# DATASET RECORDS
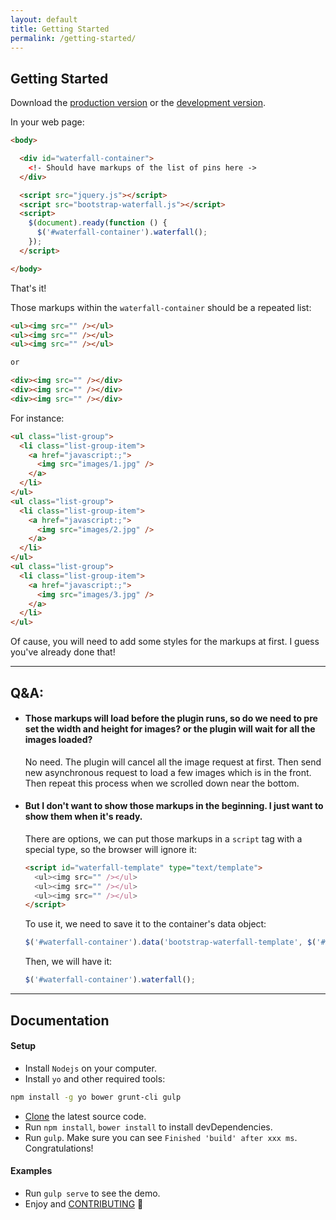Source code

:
 ```yaml
---
layout: default
title: Getting Started
permalink: /getting-started/
---
```


## Getting Started

Download the [production version][min] or the [development version][max].

[min]: https://raw.githubusercontent.com/Mystist/bootstrap-waterfall/master/dist/bootstrap-waterfall.js
[max]: https://raw.githubusercontent.com/Mystist/bootstrap-waterfall/master/src/bootstrap-waterfall.js

In your web page:

```html
<body>

  <div id="waterfall-container">
    <!- Should have markups of the list of pins here ->
  </div>

  <script src="jquery.js"></script>
  <script src="bootstrap-waterfall.js"></script>
  <script>
    $(document).ready(function () {
      $('#waterfall-container').waterfall();
    });
  </script>

</body>
```

That's it!

Those markups within the `waterfall-container` should be a repeated list:  

```html
<ul><img src="" /></ul>
<ul><img src="" /></ul>
<ul><img src="" /></ul>

or

<div><img src="" /></div>
<div><img src="" /></div>
<div><img src="" /></div>
```

For instance:  

```html
<ul class="list-group">
  <li class="list-group-item">
    <a href="javascript:;">
      <img src="images/1.jpg" />
    </a>
  </li>
</ul>
<ul class="list-group">
  <li class="list-group-item">
    <a href="javascript:;">
      <img src="images/2.jpg" />
    </a>
  </li>
</ul>
<ul class="list-group">
  <li class="list-group-item">
    <a href="javascript:;">
      <img src="images/3.jpg" />
    </a>
  </li>
</ul>
```

Of cause, you will need to add some styles for the markups at first. I guess you've already done that!

***

## Q&A:  
- #### Those markups will load before the plugin runs, so do we need to pre set the width and height for images? or the plugin will wait for all the images loaded?  
  No need. The plugin will cancel all the image request at first. Then send new asynchronous request to load a few images which is in the front. Then repeat this process when we scrolled down near the bottom.

- #### But I don't want to show those markups in the beginning. I just want to show them when it's ready.  
  There are options, we can put those markups in a `script` tag with a special type, so the browser will ignore it:
    
    ```html
    <script id="waterfall-template" type="text/template">
      <ul><img src="" /></ul>
      <ul><img src="" /></ul>
      <ul><img src="" /></ul>
    </script>
    ```
    
    To use it, we need to save it to the container's data object:  
  
    ```javascript
    $('#waterfall-container').data('bootstrap-waterfall-template', $('#waterfall-template').html())
    ```
    
    Then, we will have it:
  
    ```javascript
    $('#waterfall-container').waterfall();
    ```

***

## Documentation

#### Setup  
- Install `Nodejs` on your computer.
- Install `yo` and other required tools:
```bash
npm install -g yo bower grunt-cli gulp
```
- [Clone](https://github.com/Mystist/bootstrap-waterfall) the latest source code.
- Run `npm install`, `bower install` to install devDependencies.
- Run `gulp`. Make sure you can see `Finished 'build' after xxx ms`. Congratulations!

#### Examples
- Run `gulp serve` to see the demo.
- Enjoy and [CONTRIBUTING](https://github.com/Mystist/bootstrap-waterfall/blob/master/CONTRIBUTING.md) :beers:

# TRY IT
List every line above that holds the word "bootstrap".

# EXERCISE OUTPUT
[min]: https://raw.githubusercontent.com/Mystist/bootstrap-waterfall/master/dist/bootstrap-waterfall.js
[max]: https://raw.githubusercontent.com/Mystist/bootstrap-waterfall/master/src/bootstrap-waterfall.js
  <script src="bootstrap-waterfall.js"></script>
    $('#waterfall-container').data('bootstrap-waterfall-template', $('#waterfall-template').html())
- [Clone](https://github.com/Mystist/bootstrap-waterfall) the latest source code.
- Enjoy and [CONTRIBUTING](https://github.com/Mystist/bootstrap-waterfall/blob/master/CONTRIBUTING.md) :beers:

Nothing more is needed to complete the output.